Owning a home is one of everyone’s dream. However, not all are capable of a home purchase right now. Buying and owning a house means you’re saying yes to a huge financial commitment. And if you plan on applying for a mortgage to finance your home, it becomes an even bigger responsibility on your part.

But what if you’re already entertaining the idea of a home purchase with the help of a home loan? Before you make any move, it’s essential to think about your situation. How would anyone know whether or not you’re ready for a mortgage?

The Only Reason for Your Home Purchase is Because You Treat It as an Investment

While it may be true that owning a house and holding on for it for a couple of years can increase its home value, buying one just because it is an investment should be a no-no. There are things to consider as the real estate market can fluctuate depending on the location, condition of your house and other factors. Also, there are lots of expenses associated with owning a house – from bills to maintenance and repair costs to taxes.

Good Read: 8 Reasons to Buy a Home

You Haven’t Worked on the Same for At Least Two Years

Lenders would make sure you’re financially able enough to pay regularly for a mortgage. One way they do this is by checking on your employment history. Most lenders usually seek at least two years worth of your monthly average income. If your record shows you have a sporadic and job-hopping history, this won’t look good on your application. Why? The reason is simple. If you can’t stay long enough on a job, there’s a huge chance you can’t pay for the home loan which means saying yes to your application means increased risk on their part.
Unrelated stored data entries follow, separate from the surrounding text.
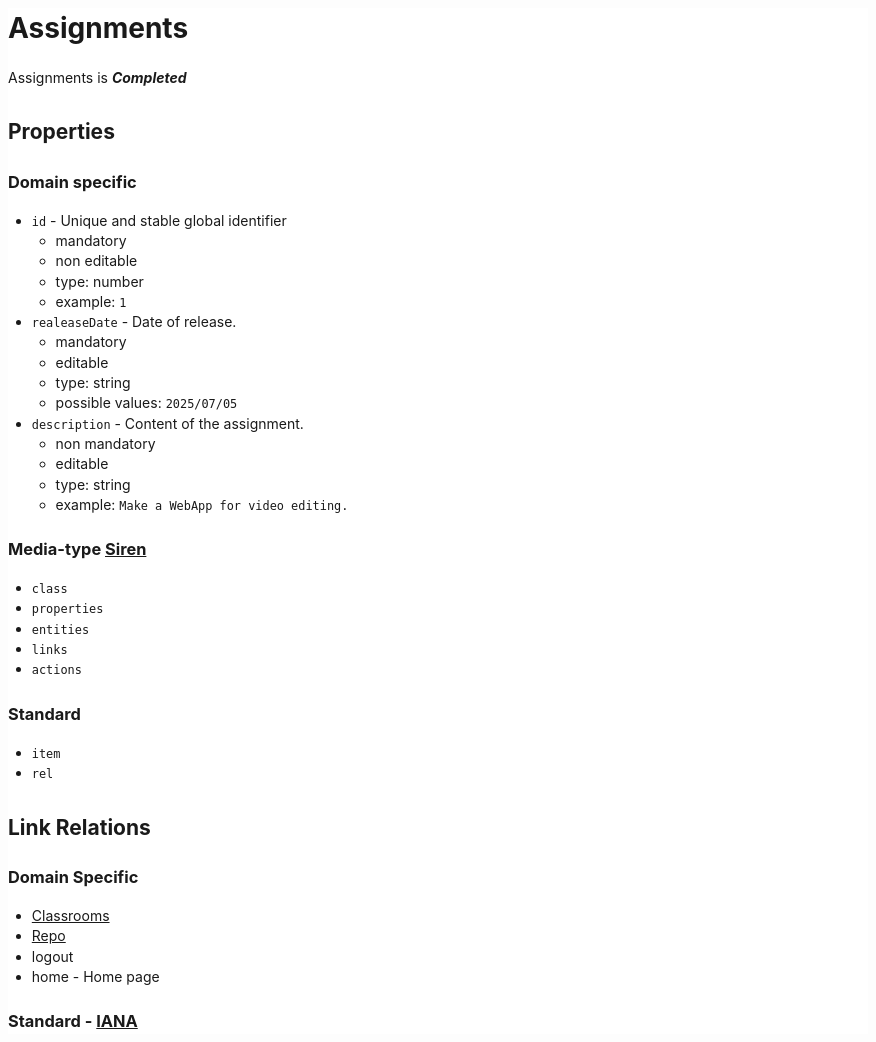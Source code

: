 # Assignments

Assignments is _**Completed**_


## Properties

### Domain specific

* `id` - Unique and stable global identifier
    * mandatory
    * non editable
    * type: number
    * example: ``1``
* ``realeaseDate`` - Date of release.
    * mandatory
    * editable
    * type: string
    * possible values: ``2025/07/05``
* `description` - Content of the assignment.
    * non mandatory
    * editable
    * type: string
    * example: `Make a WebApp for video editing.`

### Media-type [Siren](https://github.com/kevinswiber/siren)

* `class`
* `properties`
* `entities`
* `links`
* `actions`

### Standard

* `item`
* `rel`

## Link Relations

### Domain Specific

* [Classrooms](/docs/api/resources/classrooms.md#list-user-classrooms)
* [Repo](/docs/api/resources/Repo.md#get-repo)
* logout
* home - Home page

### Standard - [IANA](https://www.iana.org/assignments/link-relations/link-relations.xhtml)
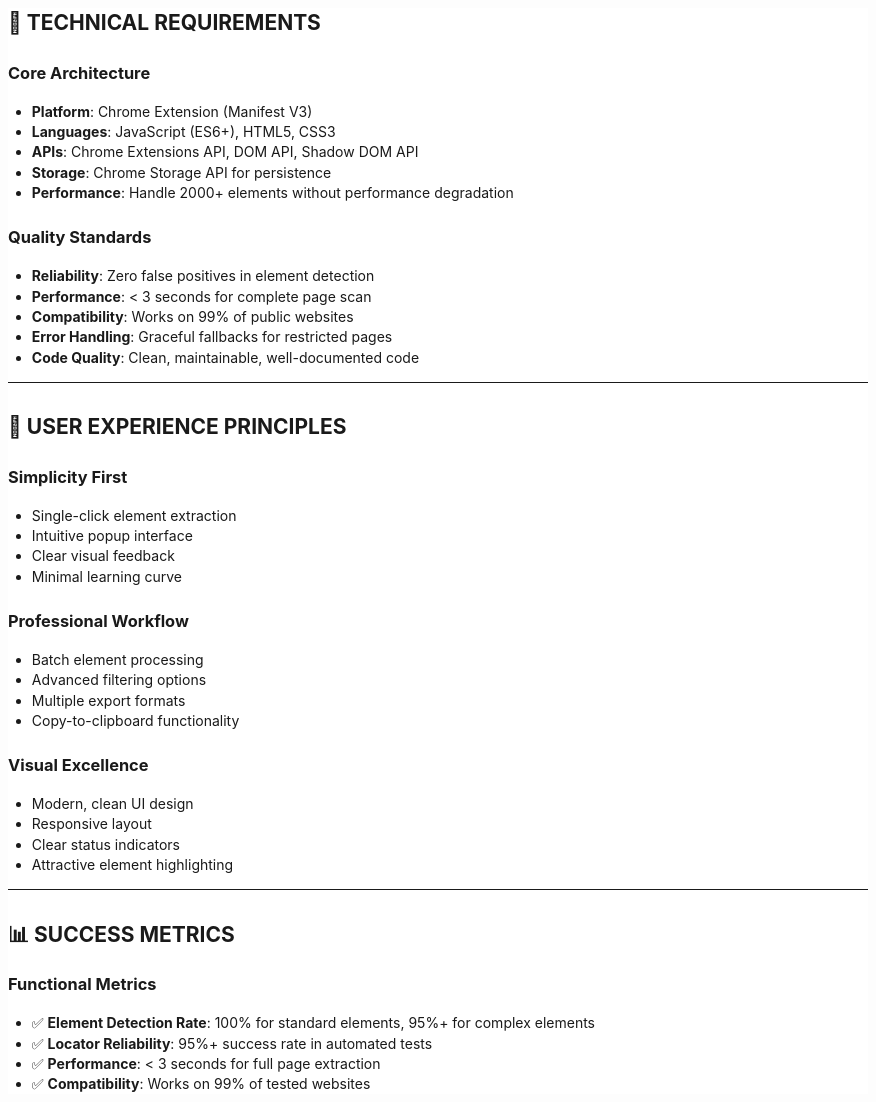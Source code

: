 
## 🔧 **TECHNICAL REQUIREMENTS**

### **Core Architecture**
- **Platform**: Chrome Extension (Manifest V3)
- **Languages**: JavaScript (ES6+), HTML5, CSS3
- **APIs**: Chrome Extensions API, DOM API, Shadow DOM API
- **Storage**: Chrome Storage API for persistence
- **Performance**: Handle 2000+ elements without performance degradation

### **Quality Standards**
- **Reliability**: Zero false positives in element detection
- **Performance**: < 3 seconds for complete page scan
- **Compatibility**: Works on 99% of public websites
- **Error Handling**: Graceful fallbacks for restricted pages
- **Code Quality**: Clean, maintainable, well-documented code

---

## 🎨 **USER EXPERIENCE PRINCIPLES**

### **Simplicity First**
- Single-click element extraction
- Intuitive popup interface
- Clear visual feedback
- Minimal learning curve

### **Professional Workflow**
- Batch element processing
- Advanced filtering options
- Multiple export formats
- Copy-to-clipboard functionality

### **Visual Excellence**
- Modern, clean UI design
- Responsive layout
- Clear status indicators
- Attractive element highlighting

---

## 📊 **SUCCESS METRICS**

### **Functional Metrics**
- ✅ **Element Detection Rate**: 100% for standard elements, 95%+ for complex elements
- ✅ **Locator Reliability**: 95%+ success rate in automated tests
- ✅ **Performance**: < 3 seconds for full page extraction
- ✅ **Compatibility**: Works on 99% of tested websites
Your Savings are not Enough

Every type of home loan has a different requirement. While some mortgage programs like the FHA loan Texas offers as little as 3.5% down payment, a borrower should have enough reserves after the DP is taken out of their savings account. The usual required savings amount should be at least six months worth of your monthly mortgage payment. It is worth remembering that the down payment, interest rates, and monthly mortgage are not your only expenses, as there are other fees and taxes you need to worry about.

You’ve Got Too Much Debt

Having a credit history is vital when applying for a home loan. However, if you currently have too many credits and you have a poor credit history, then you’re not yet ready for a mortgage. If you want to get approved, make sure to clean up your credit history, pay up on time, pay in full when your budget allows and to refrain from adding new and unnecessary debts. While you don’t need to close your credits, make sure that you maintain your Debt-To-Income Ratio to a maximum 43% for higher chances of getting approved for a mortgage.